Quizá Vladimir Putin no es, como señaló la propia Hillary Clinton en su último debate presidencial, el titiritero que movió los hilos que llevaron a Donald Trump a la Casa Blanca. Quizá no sean cierto que James Comey, el último director del Buró Federal de Investigaciones no fue despedido por atreverse a investigar los lazos obscuros entre la campaña del candidato republicano y el equipo más cercano del candidato presidencial republicano con los círculos de espionaje del ex agente de la K.G.B. Quizá no son ciertas las revelaciones del propio Sergey Kislyak, embajador de Rusia en Washington, en el sentido de que el tristemente célebre Jared Kushner, esposo de Ivanka Trump, la hija mayor de Trump y principal consejero del nuevo presidente, busco construir canales secretos de comunicación entre la candidatura de Trump y el régimen del neo Zar ruso.

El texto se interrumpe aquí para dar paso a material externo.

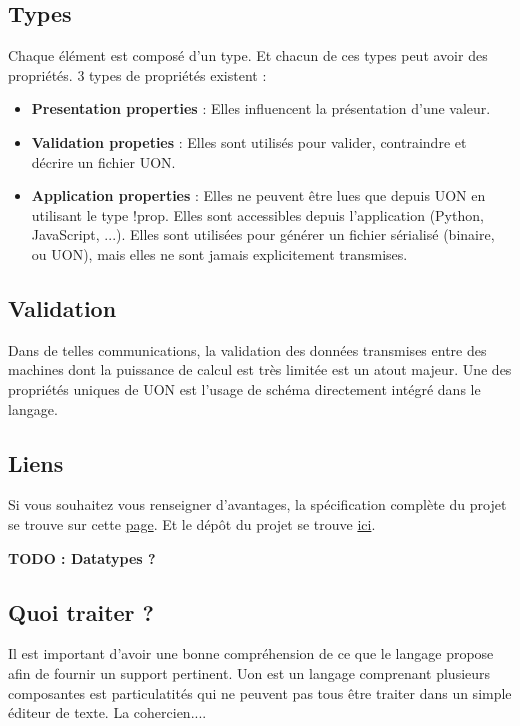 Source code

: \documentclass[
    iict, %
    il, %
]{heig-tb}
\begin{document}
\subsection{Types}
Chaque élément est composé d'un type. Et chacun de ces types peut avoir des propriétés.
3 types de propriétés existent :
\begin{itemize}
    \item \textbf{Presentation properties} : Elles influencent la présentation d'une valeur.
    \item \textbf{Validation propeties} : Elles sont utilisés pour valider, contraindre et décrire un fichier UON.
    \item \textbf{Application properties} : Elles ne peuvent être lues que depuis UON en utilisant le type !prop. Elles sont accessibles depuis l'application (Python, JavaScript, ...). Elles sont utilisées pour générer un fichier sérialisé (binaire, ou UON), mais elles ne sont jamais explicitement transmises.
\end{itemize}

\subsection{Validation}
Dans de telles communications, la validation des données transmises entre des machines dont la puissance de calcul est très limitée est un atout majeur.
Une des propriétés uniques de UON est l'usage de schéma directement intégré dans le langage.

\subsection{Liens}
Si vous souhaitez vous renseigner d'avantages, la spécification complète du projet se trouve sur cette \href{https://github.com/uon-language/specification/}{page}.
Et le dépôt du projet se trouve \href{https://github.com/uon-language/specification}{ici}.

\textbf{TODO : Datatypes ?}

\subsection{Quoi traiter ?}
Il est important d'avoir une bonne compréhension de ce que le langage propose afin de fournir un support pertinent.
Uon est un langage comprenant plusieurs composantes est particulatités qui ne peuvent pas tous être traiter dans un simple éditeur de texte.
La cohercien....
\end{document}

Quizá no es verdad que toda la dinámica del juego de poder en Washington D.C. se mueve de manera clara rumbo al juicio político contra Trump por su conexión rusa, a ocurrir en el instante mismo que los congresistas republicanos tengan que llegar a las urnas cargando el peso del desprestigio e impopularidad de la Administración Trump.
Quizá todo sea un espejismo creado por la perversidad de esas elites liberales que se resisten al proyecto de revolución de la America frustrada que llevo a Trump a la Casa Blanca. En cualquier caso, lo que parece inevitable, es que el gran ganador del nuevo balance del poder en Estados Unidos el ex imperio soviético que, con armas nucleares y hackers oficiales, ha sabido colocarse en el centro del nuevo gran debate Americano.